There is a fascinating paper by Marc Shell The Ring of Gyges (The Economy of Literature/1978, ch.1 p.11-62). Herodotus' and Plato's versions of Gyges are interwoven with emphasis on power, vison and wealth.

Tales of Gyges associate him with founding a tyranny in Lydia and with a power of being able to transform visibles into invisibles and invisibles into visibles.

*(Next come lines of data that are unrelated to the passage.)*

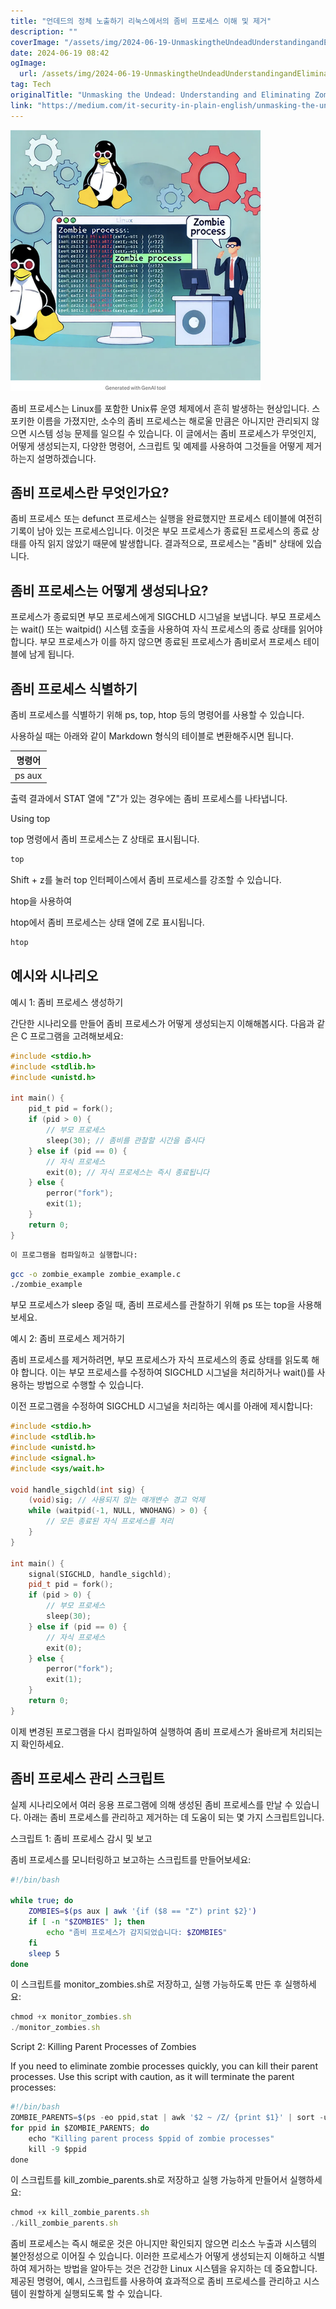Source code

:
 ```yaml
---
title: "언데드의 정체 노출하기 리눅스에서의 좀비 프로세스 이해 및 제거"
description: ""
coverImage: "/assets/img/2024-06-19-UnmaskingtheUndeadUnderstandingandEliminatingZombieProcessesinLinux_0.png"
date: 2024-06-19 08:42
ogImage: 
  url: /assets/img/2024-06-19-UnmaskingtheUndeadUnderstandingandEliminatingZombieProcessesinLinux_0.png
tag: Tech
originalTitle: "Unmasking the Undead: Understanding and Eliminating Zombie Processes in Linux"
link: "https://medium.com/it-security-in-plain-english/unmasking-the-undead-understanding-and-eliminating-zombie-processes-in-linux-6ce70fc6e009"
---
```



![링크 텍스트](/assets/img/2024-06-19-UnmaskingtheUndeadUnderstandingandEliminatingZombieProcessesinLinux_0.png)

좀비 프로세스는 Linux를 포함한 Unix류 운영 체제에서 흔히 발생하는 현상입니다. 스포키한 이름을 가졌지만, 소수의 좀비 프로세스는 해로울 만큼은 아니지만 관리되지 않으면 시스템 성능 문제를 일으킬 수 있습니다. 이 글에서는 좀비 프로세스가 무엇인지, 어떻게 생성되는지, 다양한 명령어, 스크립트 및 예제를 사용하여 그것들을 어떻게 제거하는지 설명하겠습니다.

## 좀비 프로세스란 무엇인가요?

좀비 프로세스 또는 defunct 프로세스는 실행을 완료했지만 프로세스 테이블에 여전히 기록이 남아 있는 프로세스입니다. 이것은 부모 프로세스가 종료된 프로세스의 종료 상태를 아직 읽지 않았기 때문에 발생합니다. 결과적으로, 프로세스는 "좀비" 상태에 있습니다.

<div class="content-ad"></div>

## 좀비 프로세스는 어떻게 생성되나요?

프로세스가 종료되면 부모 프로세스에게 SIGCHLD 시그널을 보냅니다. 부모 프로세스는 wait() 또는 waitpid() 시스템 호출을 사용하여 자식 프로세스의 종료 상태를 읽어야 합니다. 부모 프로세스가 이를 하지 않으면 종료된 프로세스가 좀비로서 프로세스 테이블에 남게 됩니다.

## 좀비 프로세스 식별하기

좀비 프로세스를 식별하기 위해 ps, top, htop 등의 명령어를 사용할 수 있습니다.

<div class="content-ad"></div>

사용하실 때는 아래와 같이 Markdown 형식의 테이블로 변환해주시면 됩니다.


| 명령어 |
| --- |
| ps aux | grep Z |


출력 결과에서 STAT 열에 "Z"가 있는 경우에는 좀비 프로세스를 나타냅니다.

Using top

<div class="content-ad"></div>

top 명령에서 좀비 프로세스는 Z 상태로 표시됩니다.

```js
top
```

Shift + z를 눌러 top 인터페이스에서 좀비 프로세스를 강조할 수 있습니다.

htop을 사용하여

<div class="content-ad"></div>

htop에서 좀비 프로세스는 상태 열에 Z로 표시됩니다.

```js
htop
```

## 예시와 시나리오

예시 1: 좀비 프로세스 생성하기

<div class="content-ad"></div>

간단한 시나리오를 만들어 좀비 프로세스가 어떻게 생성되는지 이해해봅시다. 다음과 같은 C 프로그램을 고려해보세요:

```c
#include <stdio.h>
#include <stdlib.h>
#include <unistd.h>

int main() {
    pid_t pid = fork();
    if (pid > 0) {
        // 부모 프로세스
        sleep(30); // 좀비를 관찰할 시간을 줍시다
    } else if (pid == 0) {
        // 자식 프로세스
        exit(0); // 자식 프로세스는 즉시 종료됩니다
    } else {
        perror("fork");
        exit(1);
    }
    return 0;
}
```

```bash
이 프로그램을 컴파일하고 실행합니다:
```

```bash
gcc -o zombie_example zombie_example.c
./zombie_example
```

<div class="content-ad"></div>

부모 프로세스가 sleep 중일 때, 좀비 프로세스를 관찰하기 위해 ps 또는 top을 사용해보세요.

예시 2: 좀비 프로세스 제거하기

좀비 프로세스를 제거하려면, 부모 프로세스가 자식 프로세스의 종료 상태를 읽도록 해야 합니다. 이는 부모 프로세스를 수정하여 SIGCHLD 시그널을 처리하거나 wait()를 사용하는 방법으로 수행할 수 있습니다.

이전 프로그램을 수정하여 SIGCHLD 시그널을 처리하는 예시를 아래에 제시합니다:

<div class="content-ad"></div>

```cpp
#include <stdio.h>
#include <stdlib.h>
#include <unistd.h>
#include <signal.h>
#include <sys/wait.h>

void handle_sigchld(int sig) {
    (void)sig; // 사용되지 않는 매개변수 경고 억제
    while (waitpid(-1, NULL, WNOHANG) > 0) {
        // 모든 종료된 자식 프로세스를 처리
    }
}

int main() {
    signal(SIGCHLD, handle_sigchld);
    pid_t pid = fork();
    if (pid > 0) {
        // 부모 프로세스
        sleep(30);
    } else if (pid == 0) {
        // 자식 프로세스
        exit(0);
    } else {
        perror("fork");
        exit(1);
    }
    return 0;
}
```

이제 변경된 프로그램을 다시 컴파일하여 실행하여 좀비 프로세스가 올바르게 처리되는지 확인하세요.

## 좀비 프로세스 관리 스크립트

실제 시나리오에서 여러 응용 프로그램에 의해 생성된 좀비 프로세스를 만날 수 있습니다. 아래는 좀비 프로세스를 관리하고 제거하는 데 도움이 되는 몇 가지 스크립트입니다.

<div class="content-ad"></div>

스크립트 1: 좀비 프로세스 감시 및 보고

좀비 프로세스를 모니터링하고 보고하는 스크립트를 만들어보세요:

```bash
#!/bin/bash

while true; do
    ZOMBIES=$(ps aux | awk '{if ($8 == "Z") print $2}')
    if [ -n "$ZOMBIES" ]; then
        echo "좀비 프로세스가 감지되었습니다: $ZOMBIES"
    fi
    sleep 5
done
```

이 스크립트를 monitor_zombies.sh로 저장하고, 실행 가능하도록 만든 후 실행하세요:

<div class="content-ad"></div>


```js
chmod +x monitor_zombies.sh
./monitor_zombies.sh
```

Script 2: Killing Parent Processes of Zombies

If you need to eliminate zombie processes quickly, you can kill their parent processes. Use this script with caution, as it will terminate the parent processes:

```js
#!/bin/bash
ZOMBIE_PARENTS=$(ps -eo ppid,stat | awk '$2 ~ /Z/ {print $1}' | sort -u)
for ppid in $ZOMBIE_PARENTS; do
    echo "Killing parent process $ppid of zombie processes"
    kill -9 $ppid
done
``` 


<div class="content-ad"></div>

이 스크립트를 kill_zombie_parents.sh로 저장하고 실행 가능하게 만들어서 실행하세요:

```js
chmod +x kill_zombie_parents.sh
./kill_zombie_parents.sh
```

좀비 프로세스는 즉시 해로운 것은 아니지만 확인되지 않으면 리소스 누출과 시스템의 불안정성으로 이어질 수 있습니다. 이러한 프로세스가 어떻게 생성되는지 이해하고 식별하여 제거하는 방법을 알아두는 것은 건강한 Linux 시스템을 유지하는 데 중요합니다. 제공된 명령어, 예시, 스크립트를 사용하여 효과적으로 좀비 프로세스를 관리하고 시스템이 원할하게 실행되도록 할 수 있습니다.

This power . .. is associated with new economic and political forms that shattered the previous world and its culture.

David Graeber in his writings on value often refers to cultural-anthropological findings that connect hidden wealth and visibile signs for it . Today Plato's version seems to be more popular but Hebbel's drama Gyges and his Ring (1865) relies more on Herodotus, with modern commentators noting the links as done by Albrecht Koschorke in his Phantasmagorias of Power: Hebbel's Drama Gyges und sein Ring


At one level, the Ring of Gyges can take on an overly broad meaning. Simply put, invisibility is a form of power, presumably technological, and power corrupts. Analogies abound, from Dr. Faust to military Stealth technologies. Not terribly interesting.

You could equate this power with the visual field of "mass surveillance," but this risks arbitrarily stretching the meaning beyond Plato's purposes, and in effect adopting the Gyges legend for your own literary effects. I would see the Ring Effect as something closer to the opposite of mass surveillance.

The idea in Plato, as proposed by Glaucon, is the case made by Hobbes, Durkheim, or Parsons that our lupine natures are only kept in check by the mutual surveillance embodied in society. When the constraint is lifted, the will seeks power, wealth, and fleshpots. Justice resides in nothing more than such external and mutual constraint.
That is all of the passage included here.